Sankalita Saha<sup>1</sup>, Neal K. Bambha<sup>2</sup> and Shuvra S. Bhattacharyya<sup>1</sup>

<sup>1</sup>Department of Electrical and Computer Engineering, and Institute for Advanced Computer Studies, University of Maryland, College Park, Maryland, 20742. <sup>2</sup>U.S. Army Research Laboratory,Adelphi, Maryland, 20783.

Email: {ssaha, ssb}@umd.edu, nbambha@arl.army.mil

# ABSTRACT

Particle filtering methods provide powerful techniques for solving non-linear state-estimation problems, and are applied to a variety of application areas in signal processing. Because of their vast computational complexity, real-time hardware implementation of particle-filter-based systems is a challenging task. However, many particle filter applications share common characteristics, and the same system design can be reused with appropriate streamlining. To achieve this, a parameterized design framework for particle filters is proposed in this paper. In this framework, parameterization of system features that vary over specific implementations enables reuse of a generic design for a wide range of applications with minimal re-design effort. Using this framework, we explore different design options for implementing two different particle filtering applications on field-programmable gate arrays (FPGAs), and we present associated results on trade-offs between area (FPGA resource requirements) and execution speed.
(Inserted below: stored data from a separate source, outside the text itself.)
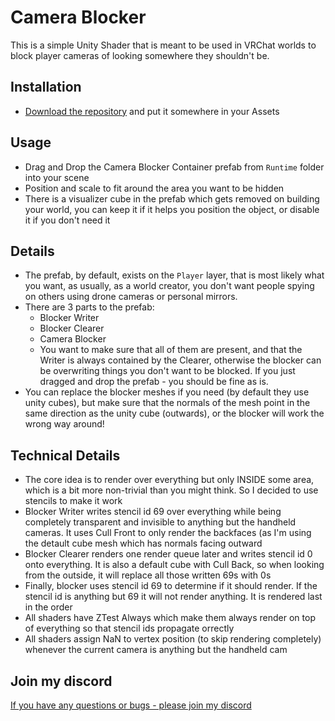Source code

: # Camera Blocker

This is a simple Unity Shader that is meant to be used in VRChat worlds to block player cameras of looking somewhere they shouldn't be.

## Installation

- [Download the repository](https://github.com/orels1/VRCCameraBlocker/archive/refs/heads/main.zip) and put it somewhere in your Assets

## Usage

- Drag and Drop the Camera Blocker Container prefab from `Runtime` folder into your scene
- Position and scale to fit around the area you want to be hidden
- There is a visualizer cube in the prefab which gets removed on building your world, you can keep it if it helps you position the object, or disable it if you don't need it

## Details

- The prefab, by default, exists on the `Player` layer, that is most likely what you want, as usually, as a world creator, you don't want people spying on others using drone cameras or personal mirrors.
- There are 3 parts to the prefab:
  - Blocker Writer
  - Blocker Clearer
  - Camera Blocker
  - You want to make sure that all of them are present, and that the Writer is always contained by the Clearer, otherwise the blocker can be overwriting things you don't want to be blocked. If you just dragged and drop the prefab - you should be fine as is.
- You can replace the blocker meshes if you need (by default they use  unity cubes), but make sure that the normals of the mesh point in the same direction as the unity cube (outwards), or the blocker will work the wrong way around!

## Technical Details

- The core idea is to render over everything but only INSIDE some area, which is a bit more non-trivial than you might think. So I decided to use stencils to make it work
- Blocker Writer writes stencil id 69 over everything while being completely transparent and invisible to anything but the handheld cameras. It uses Cull Front to only render the backfaces (as I'm using the detault cube mesh which has normals facing outward
- Blocker Clearer renders one render queue later and writes stencil id 0 onto everything. It is also a default cube with Cull Back, so when looking from the outside, it will replace all those written 69s with 0s
- Finally, blocker uses stencil id 69 to determine if it should render. If the stencil id is anything but 69 it will not render anything. It is rendered last in the order
- All shaders have ZTest Always which make them always render on top of everything so that stencil ids propagate orrectly
- All shaders assign NaN to vertex position (to skip rendering completely) whenever the current camera is anything but the handheld cam

## Join my discord

[If you have any questions or bugs - please join my discord](https://discord.gg/orels1)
*Index Terms* — Field programmable gate arrays, Parallel architectures, Recursive estimation.

# **1. INTRODUCTION**

Particle filtering is a powerful, emerging methodology with a wide range of applications in science and engineering. Researchers from a variety of fields ranging from signal processing to statistics and econometrics use particle filters because of its potential for coping with difficult nonlinear and/or non-Gaussian noise problems. They are based on the idea of approximating the probability density functions (PDFs) of the state of a dynamic model by random samples (particles) with associated weights and propagating them across iterations based on a probabilistic model of the state update and the measurements. However, use of particle filters in real-time systems has been limited due to their computational complexity. A particle filter typically involves several complex mathematical operations that are invoked at every iteration of the filter, as well as a large a number of particles, which in turn results in high memory requirements. A possible solution for real-time implementation of such systems is parallelization with the use of multiprocessor systems [2]; but this is also restricted because of the presence of an unavoidable computing step - resampling - which is serial in nature, making it difficult to fully parallelize an implementation. Though various efforts have been made to derive distributed resampling algorithms ([3]), complete parallelization has not been possible. This suggests the exploration customized solutions.
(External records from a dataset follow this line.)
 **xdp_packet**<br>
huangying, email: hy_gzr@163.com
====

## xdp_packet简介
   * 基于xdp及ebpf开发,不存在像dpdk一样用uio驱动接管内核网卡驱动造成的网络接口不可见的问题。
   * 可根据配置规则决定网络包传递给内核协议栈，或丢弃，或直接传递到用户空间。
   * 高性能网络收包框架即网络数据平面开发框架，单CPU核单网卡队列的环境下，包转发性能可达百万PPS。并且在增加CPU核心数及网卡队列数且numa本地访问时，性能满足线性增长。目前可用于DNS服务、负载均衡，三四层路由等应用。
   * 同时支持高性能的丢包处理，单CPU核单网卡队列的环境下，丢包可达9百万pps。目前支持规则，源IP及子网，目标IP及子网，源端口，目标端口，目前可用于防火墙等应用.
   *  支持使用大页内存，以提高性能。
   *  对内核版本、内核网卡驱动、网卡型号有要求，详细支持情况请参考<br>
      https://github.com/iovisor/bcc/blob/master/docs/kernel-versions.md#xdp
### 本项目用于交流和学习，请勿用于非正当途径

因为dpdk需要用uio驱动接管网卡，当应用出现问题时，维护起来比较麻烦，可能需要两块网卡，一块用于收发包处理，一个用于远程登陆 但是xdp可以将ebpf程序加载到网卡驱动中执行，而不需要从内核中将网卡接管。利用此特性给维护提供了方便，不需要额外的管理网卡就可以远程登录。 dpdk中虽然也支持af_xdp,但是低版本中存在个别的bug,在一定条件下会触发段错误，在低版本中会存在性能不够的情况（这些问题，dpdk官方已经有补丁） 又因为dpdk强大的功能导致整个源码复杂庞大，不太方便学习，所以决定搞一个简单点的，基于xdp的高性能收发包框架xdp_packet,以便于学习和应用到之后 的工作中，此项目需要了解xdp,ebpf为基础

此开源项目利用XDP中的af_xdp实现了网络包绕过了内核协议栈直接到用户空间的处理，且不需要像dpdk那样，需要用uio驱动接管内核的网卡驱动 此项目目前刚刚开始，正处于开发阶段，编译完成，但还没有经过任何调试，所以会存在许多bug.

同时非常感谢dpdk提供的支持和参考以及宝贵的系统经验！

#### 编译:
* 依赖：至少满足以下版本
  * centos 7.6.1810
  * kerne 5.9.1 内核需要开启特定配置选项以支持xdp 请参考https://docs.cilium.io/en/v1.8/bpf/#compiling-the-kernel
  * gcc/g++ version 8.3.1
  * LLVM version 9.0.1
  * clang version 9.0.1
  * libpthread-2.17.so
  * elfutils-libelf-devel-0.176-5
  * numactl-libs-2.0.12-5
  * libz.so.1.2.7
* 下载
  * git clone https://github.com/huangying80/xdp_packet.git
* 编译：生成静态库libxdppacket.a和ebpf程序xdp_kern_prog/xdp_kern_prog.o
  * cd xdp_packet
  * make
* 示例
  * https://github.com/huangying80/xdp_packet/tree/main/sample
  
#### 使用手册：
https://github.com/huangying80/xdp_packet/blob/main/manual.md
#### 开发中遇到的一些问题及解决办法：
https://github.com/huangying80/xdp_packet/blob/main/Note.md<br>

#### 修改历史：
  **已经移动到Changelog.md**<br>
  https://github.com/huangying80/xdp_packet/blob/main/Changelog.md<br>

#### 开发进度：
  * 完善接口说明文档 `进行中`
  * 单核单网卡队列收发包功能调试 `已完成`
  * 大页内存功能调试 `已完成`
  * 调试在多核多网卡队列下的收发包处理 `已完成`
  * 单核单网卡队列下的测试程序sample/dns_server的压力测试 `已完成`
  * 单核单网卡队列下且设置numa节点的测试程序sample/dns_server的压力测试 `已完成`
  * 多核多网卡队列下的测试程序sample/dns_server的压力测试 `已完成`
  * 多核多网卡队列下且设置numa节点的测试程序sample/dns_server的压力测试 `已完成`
Implementation of particle filter applications on hardware or hardware/software codesign platforms is further challenging due to the resource constraints on such platforms. Architectural design and memory management for hardware implementations explored before ([1]) mainly focus on one particle-filter-based application and optimize the various resulting subsystems. Design and implementation of a generic yet highly optimized architecture for all particle filter based systems is not possible because of the wide range of applications to which particle filtering techniques are applied currently and may be applied in the future. But, there are many applications that share similarities as far as particle filtering is concerned. A generic implementation framework that can be suitably and easily reconfigured for different applications would be of significant utility. A limited form of such a framework was explored by Hong et al., where two particle filtering algorithms are implemented on the same platform, and the system can be configured to use any one of them through switching mechanisms [5]. However, our methodology uses a much higher-level and hence more general approach. In particular, our methodology can be applied to any arbitrary set of particle filtering algorithms, rather than being constrained to a fixed, pre-defined set of algorithms.
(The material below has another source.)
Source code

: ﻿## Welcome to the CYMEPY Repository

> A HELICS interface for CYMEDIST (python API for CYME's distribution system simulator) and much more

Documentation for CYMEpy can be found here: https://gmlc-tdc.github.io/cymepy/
In this paper a novel parameterized design framework to implement particle filter based applications on field programmable gate arrays (FPGAs) is proposed to enable comprehensive design space exploration of the whole system with attention to the interaction between the various subsystems and the different particle filtering parameter configurations that may be used across different applications. The class of applications towards which this work is geared is particle filters with underlying one-dimensional models. Extending such an architecture to multi-dimensional problems is also of great importance and is a useful direction for future work. Design and implementation details for experiments with two applications using the above framework are provided to demonstrate the application of the framework and illustrate its advantages.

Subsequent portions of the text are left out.